- _Activity_
The answer is to be one number: the count of lines in this listing that have the string "from".
======== The data ========
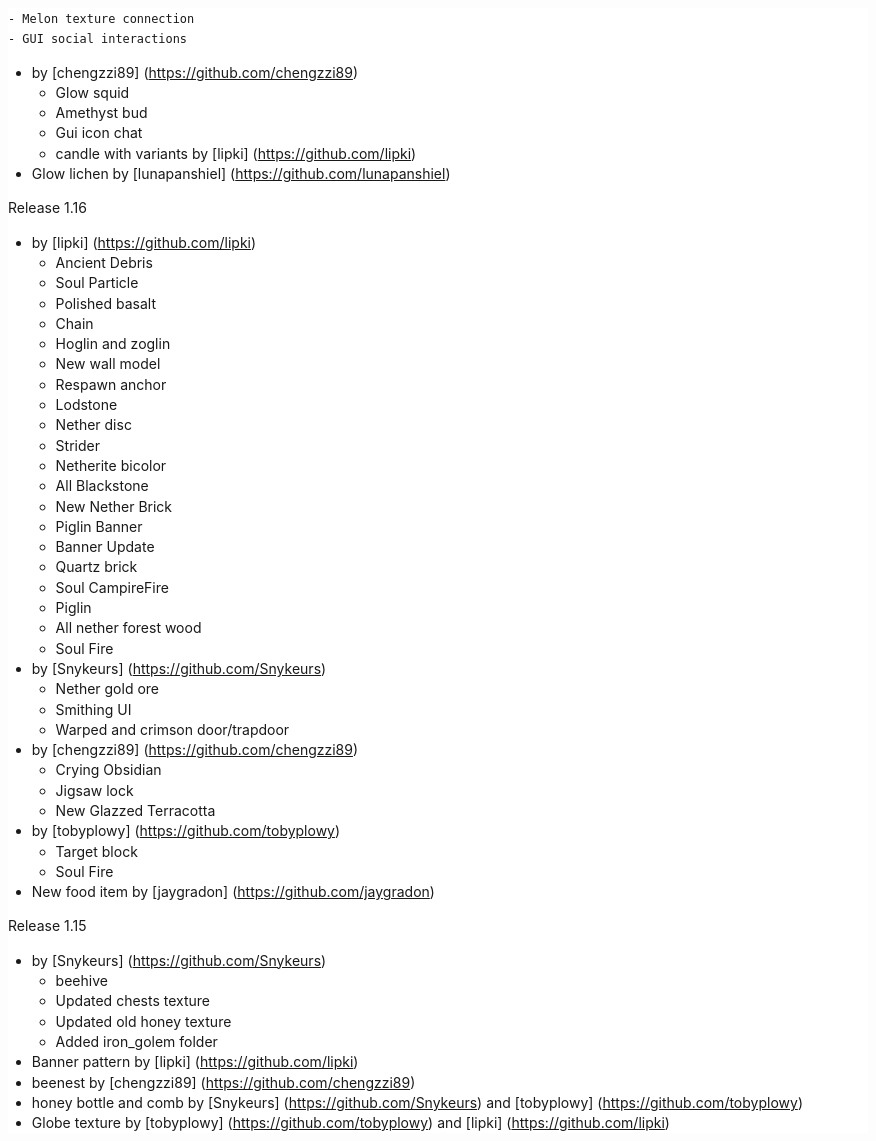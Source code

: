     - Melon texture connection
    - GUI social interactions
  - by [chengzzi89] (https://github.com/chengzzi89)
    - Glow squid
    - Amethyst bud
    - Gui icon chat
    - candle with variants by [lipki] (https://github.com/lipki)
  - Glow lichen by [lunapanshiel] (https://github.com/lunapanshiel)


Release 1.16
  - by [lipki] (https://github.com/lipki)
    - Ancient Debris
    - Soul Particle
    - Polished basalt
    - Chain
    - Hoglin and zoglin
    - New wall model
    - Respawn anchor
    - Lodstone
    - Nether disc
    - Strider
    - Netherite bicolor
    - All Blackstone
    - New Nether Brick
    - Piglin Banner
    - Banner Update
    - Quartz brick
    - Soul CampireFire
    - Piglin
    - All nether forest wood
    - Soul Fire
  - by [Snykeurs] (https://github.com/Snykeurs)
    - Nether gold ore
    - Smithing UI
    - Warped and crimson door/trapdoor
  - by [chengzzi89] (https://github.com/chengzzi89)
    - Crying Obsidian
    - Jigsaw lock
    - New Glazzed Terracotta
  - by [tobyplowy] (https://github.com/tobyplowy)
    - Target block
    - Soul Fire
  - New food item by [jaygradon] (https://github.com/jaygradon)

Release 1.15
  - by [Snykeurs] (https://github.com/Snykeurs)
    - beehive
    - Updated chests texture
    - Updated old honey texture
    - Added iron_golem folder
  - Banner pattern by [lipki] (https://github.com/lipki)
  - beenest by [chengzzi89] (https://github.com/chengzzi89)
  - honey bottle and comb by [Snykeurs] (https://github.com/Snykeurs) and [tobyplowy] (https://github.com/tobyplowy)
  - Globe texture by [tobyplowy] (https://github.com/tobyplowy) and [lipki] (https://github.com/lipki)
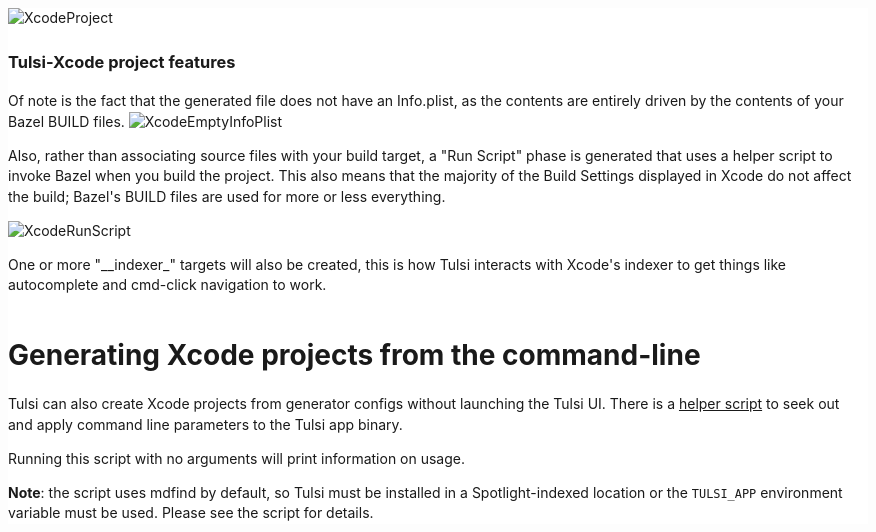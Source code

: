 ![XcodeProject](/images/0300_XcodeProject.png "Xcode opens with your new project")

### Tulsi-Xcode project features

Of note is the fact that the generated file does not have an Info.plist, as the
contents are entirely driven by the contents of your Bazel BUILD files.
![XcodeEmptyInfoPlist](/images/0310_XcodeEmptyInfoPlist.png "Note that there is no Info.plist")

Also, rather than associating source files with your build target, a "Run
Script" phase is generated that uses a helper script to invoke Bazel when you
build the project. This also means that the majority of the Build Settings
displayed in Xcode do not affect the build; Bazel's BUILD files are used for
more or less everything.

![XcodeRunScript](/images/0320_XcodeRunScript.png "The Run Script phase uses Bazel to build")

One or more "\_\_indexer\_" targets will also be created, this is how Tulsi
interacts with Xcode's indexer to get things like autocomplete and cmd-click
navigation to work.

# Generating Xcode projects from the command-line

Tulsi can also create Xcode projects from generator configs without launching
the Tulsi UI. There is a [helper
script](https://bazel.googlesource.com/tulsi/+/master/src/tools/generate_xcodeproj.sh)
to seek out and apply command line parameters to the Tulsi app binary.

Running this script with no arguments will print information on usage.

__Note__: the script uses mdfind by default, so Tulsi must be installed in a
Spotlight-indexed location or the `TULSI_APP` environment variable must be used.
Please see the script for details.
========
- _Exercise result_
2